Automated grading systems, are we there yet?

Today I came across this article (courtesy of Slashdot). I know we are getting better and better at letting computers do work for us, and one day we might have true artificial intelligence. But even though I am not actively keeping up to date on the latest research in this field, I highly doubt that we are at a place where we can leave the grading of papers to the computer.

I was an assistant teacher at my university roughly a decade ago, and I know how hard it is to grade exams. And I only graded CS exams where the problems were short programs written in a very well defined and unambigous language. Even for people this is a hard problem. Just grading can be simplified, but being fair and consistent in grading, very hard. One might object and say that a human grader is prone to subjective grading and a computer would be more objective.

Still, a computer is not better than the programmers programming it. It can learn, but only within the constraints set up by the original programming. If it cannot perceive things outside of a box, due to programming, how can it use that and add that to it’s knowledge?

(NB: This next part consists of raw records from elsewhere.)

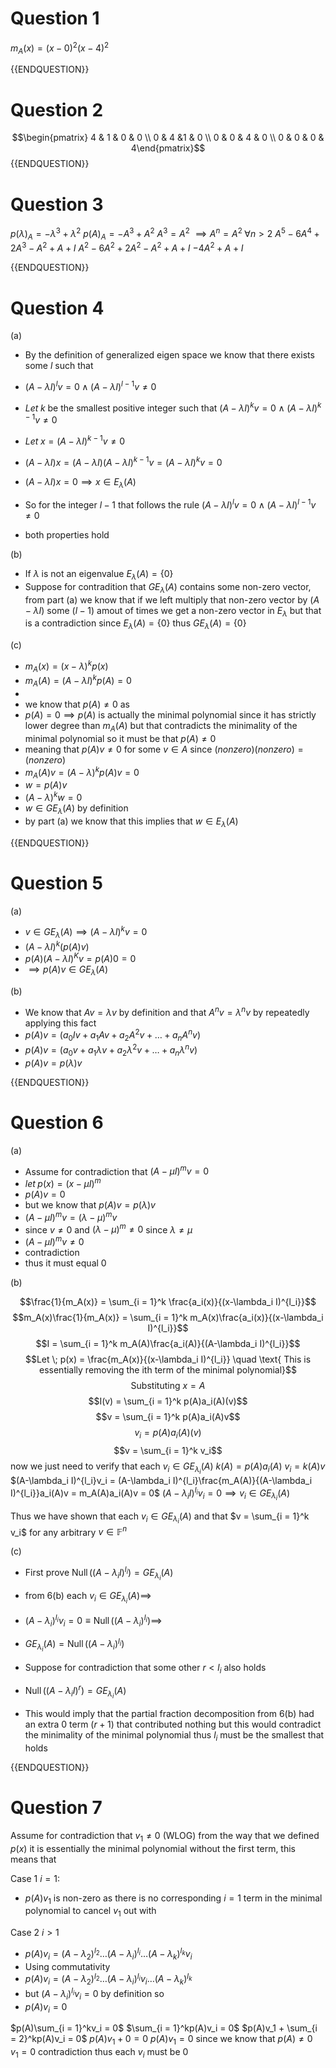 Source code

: # Question 1

$m_A(x) = (x-0)^2(x-4)^2$

{{ENDQUESTION}}

# Question 2

$$\begin{pmatrix} 4 & 1 & 0 & 0 \\ 0 & 4 &1 & 0  \\ 0 & 0 & 4 & 0 \\ 0 & 0 & 0 & 4\end{pmatrix}$$
{{ENDQUESTION}}

# Question 3

$p(\lambda)_A = -\lambda^3 + \lambda^2$
$p(A)_A = -A^3 + A^2$
$A^3 = A^2$
$\implies A^n = A^2 \; \forall n > 2$
$A^5 -6A^4+2A^3 - A^2 + A + I$
$A^2 -6A^2+2A^2 - A^2 + A + I$
$-4A^2 + A + I$

{{ENDQUESTION}}

# Question 4

(a)

- By the definition of generalized eigen space we know that there exists some $l$ such that 
- $(A-\lambda I)^lv = 0 \land (A-\lambda I)^{l-1}v \neq 0$

- $Let \; k \text{ be the smallest positive integer such that } (A-\lambda I)^kv = 0 \land (A-\lambda I)^{k-1}v \neq 0$ 
- $Let \; x = (A-\lambda I)^{k-1}v \neq 0$

- $(A-\lambda I)x = (A-\lambda I)(A-\lambda I)^{k-1}v = (A-\lambda I)^{k}v = 0$
- $(A-\lambda I)x = 0 \implies x \in E_\lambda(A)$

- So for the integer $l-1$ that follows the rule  $(A-\lambda I)^lv = 0 \land (A-\lambda I)^{l-1}v \neq 0$
- both properties hold

(b)

- If $\lambda$ is not an eigenvalue $E_\lambda(A) = \{0\}$ 
- Suppose for contradition that $GE_\lambda(A)$ contains some non-zero vector, from part (a) we know that if we left multiply that non-zero vector by $(A-\lambda I)$ some ($l-1$) amout of times we get a non-zero vector in $E_\lambda$ but that is a contradiction since $E_\lambda(A) = \{0\}$ thus $GE_\lambda(A) = \{0\}$

(c)

- $m_A(x) = (x-\lambda)^kp(x)$
- $m_A(A) = (A-\lambda I)^kp(A) = 0$
- 
- we know that $p(A) \neq 0$ as 
- $p(A) = 0 \implies p(A)$ is actually the minimal polynomial since it has strictly lower degree than $m_A(A)$ but that contradicts the minimality of the minimal polynomial so it must be that $p(A) \neq 0$ 
- meaning that $p(A)v \neq 0$ for some $v \in A$  since $(nonzero)(nonzero) = (nonzero)$
- $m_A(A)v = (A-\lambda)^kp(A)v = 0$ 
- $w = p(A)v$
- $(A - \lambda)^kw = 0$
- $w \in GE_\lambda(A)$ by definition
- by part (a) we know that this implies that $w \in E_\lambda(A)$

{{ENDQUESTION}}

# Question 5

(a)

- $v \in GE_\lambda(A) \implies (A-\lambda I)^kv = 0$
- $(A-\lambda I)^k(p(A)v)$
- $p(A)(A-\lambda I)^Kv = p(A)0 = 0$
- $\implies p(A)v \in GE_\lambda(A)$

(b)

- We know that $Av = \lambda v$ by definition and that $A^nv = \lambda^n v$ by repeatedly applying this fact
- $p(A)v = (a_0Iv + a_1Av + a_2A^2v + \dots + a_nA^nv)$
- $p(A)v = (a_0v + a_1\lambda v + a_2\lambda^2v + \dots + a_n\lambda^nv)$
- $p(A)v = p(\lambda)v$

{{ENDQUESTION}}

# Question 6

(a)

- Assume for contradiction that $(A-\mu I)^mv = 0$
- $let \; p(x) = (x - \mu I) ^m$
- $p(A)v = 0$
- but we know that $p(A)v = p(\lambda)v$
- $(A - \mu I)^mv = (\lambda - \mu )^mv$
- since $v \neq 0$ and $(\lambda - \mu )^m \neq 0$ since $\lambda \neq \mu$
- $(A-\mu I)^mv \neq 0$
- contradiction
- thus it must equal 0

(b)

$$\frac{1}{m_A(x)} = \sum_{i = 1}^k \frac{a_i(x)}{(x-\lambda_i I)^{l_i}}$$
$$m_A(x)\frac{1}{m_A(x)} = \sum_{i = 1}^k m_A(x)\frac{a_i(x)}{(x-\lambda_i I)^{l_i}}$$
$$I = \sum_{i = 1}^k m_A(A)\frac{a_i(A)}{(A-\lambda_i I)^{l_i}}$$
$$Let \; p(x) = \frac{m_A(x)}{(x-\lambda_i I)^{l_i}} \quad \text{ This is essentially removing the ith term of the minimal polynomial}$$
$$\text{ Substituting }x = A$$
$$I(v) = \sum_{i = 1}^k p(A)a_i(A)(v)$$
$$v = \sum_{i = 1}^k p(A)a_i(A)v$$
$$v_i = p(A)a_i(A)(v)$$
$$v = \sum_{i = 1}^k v_i$$
now we just need to verify that each $v_i \in GE_{\lambda_i}(A)$ 
$k(A) = p(A)a_i(A)$
$v_i = k(A)v$
$(A-\lambda_i I)^{l_i}v_i = (A-\lambda_i I)^{l_i}\frac{m_A(A)}{(A-\lambda_i I)^{l_i}}a_i(A)v = m_A(A)a_i(A)v = 0$
$(A-\lambda_i I)^{l_i}v_i = 0 \implies v_i \in GE_{\lambda_i}(A)$ 

Thus we have shown that each $v_i \in GE_{\lambda_i}(A)$ and that $v = \sum_{i = 1}^k v_i$ for any arbitrary $v \in \mathbb{F}^n$

(c)

- First prove $\operatorname{Null}((A-\lambda_i I)^{l_i}) = GE_{\lambda_i}(A)$
- from 6(b) each $v_i \in GE_{\lambda_i}(A) \implies$
- $(A-\lambda_i)^{l_i}v_i = 0 \equiv \operatorname{Null}((A-\lambda_i)^{l_i}) \implies$
- $GE_{\lambda_i}(A) = \operatorname{Null}((A-\lambda_i)^{l_i})$

- Suppose for contradiction that some other $r < l_i$ also holds
- $\operatorname{Null}((A-\lambda_i I)^{r}) = GE_{\lambda_i}(A)$
- This would imply that the partial fraction decomposition from 6(b) had an extra 0 term $(r+1)$ that contributed nothing but this would contradict the minimality of the minimal polynomial thus $l_i$ must be the smallest that holds

{{ENDQUESTION}}

# Question 7

Assume for contradiction that $v_1 \neq 0$ (WLOG)
from the way that we defined $p(x)$ it is essentially the minimal polynomial without the first term, this means that 

Case 1 $i = 1$:

- $p(A)v_1$ is non-zero as there is no corresponding $i = 1$ term in the minimal polynomial to cancel $v_1$ out with

Case 2 $i > 1$

- $p(A)v_i = (A - \lambda_2)^{l_2} \dots (A - \lambda_i)^{l_i} \dots (A - \lambda_k)^{l_k}v_i$
- Using commutativity
- $p(A)v_i = (A - \lambda_2)^{l_2} \dots (A - \lambda_i)^{l_i}v_i \dots (A - \lambda_k)^{l_k}$
- but $(A - \lambda_i)^{l_i}v_i = 0$ by definition so
- $p(A)v_i = 0$

$p(A)\sum_{i = 1}^kv_i = 0$
$\sum_{i = 1}^kp(A)v_i = 0$
$p(A)v_1 + \sum_{i = 2}^kp(A)v_i = 0$
$p(A)v_1 + 0 = 0$
$p(A)v_1 = 0$
since we know that $p(A) \neq 0$
$v_1 = 0$
contradiction
thus each $v_i$ must be 0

I remember when I was a student in the course which I one year later taught in. In one homework assignment I had a moment of genius and solved the homework in a non-standard way. The grader didn’t like my solution, even though I clearly got the correct answer and without it being any less efficient or hard to understand. Luckily for me, my teacher which the grader answered to didn’t agree and gave me a much better grade on that homework.

I think it is great that some grading work can be done, but relying on a computer to grade the homework has a big drawback. I think it is neat that we can offload some work and the student can get a quicker feedback, but learning is not only something that the student does from the teacher. A good teacher exists in a feedback loop with the students. While grading the students essays, the teacher learns what the students’ didn’t grasp and where to put the effort. Perhaps a grading system can tell the teacher what areas students need to focus on, but I doubt that it works as well as if the teacher graded the exams himself/herself. Second hand information is rarely as good as first hand.

If you, as a teacher, teaches to many students that you cannot keep up and keep track of their progress, you should seriously consider holding fewer classes and lowering your work load. Being a good teacher means that you are in contact with your students, not that you try to disassociate yourself from them.

The day computers can grade exams reliably for us, it can also write exams for us. Then humanity is in for a bleak future, we are then becoming more and more obsolete.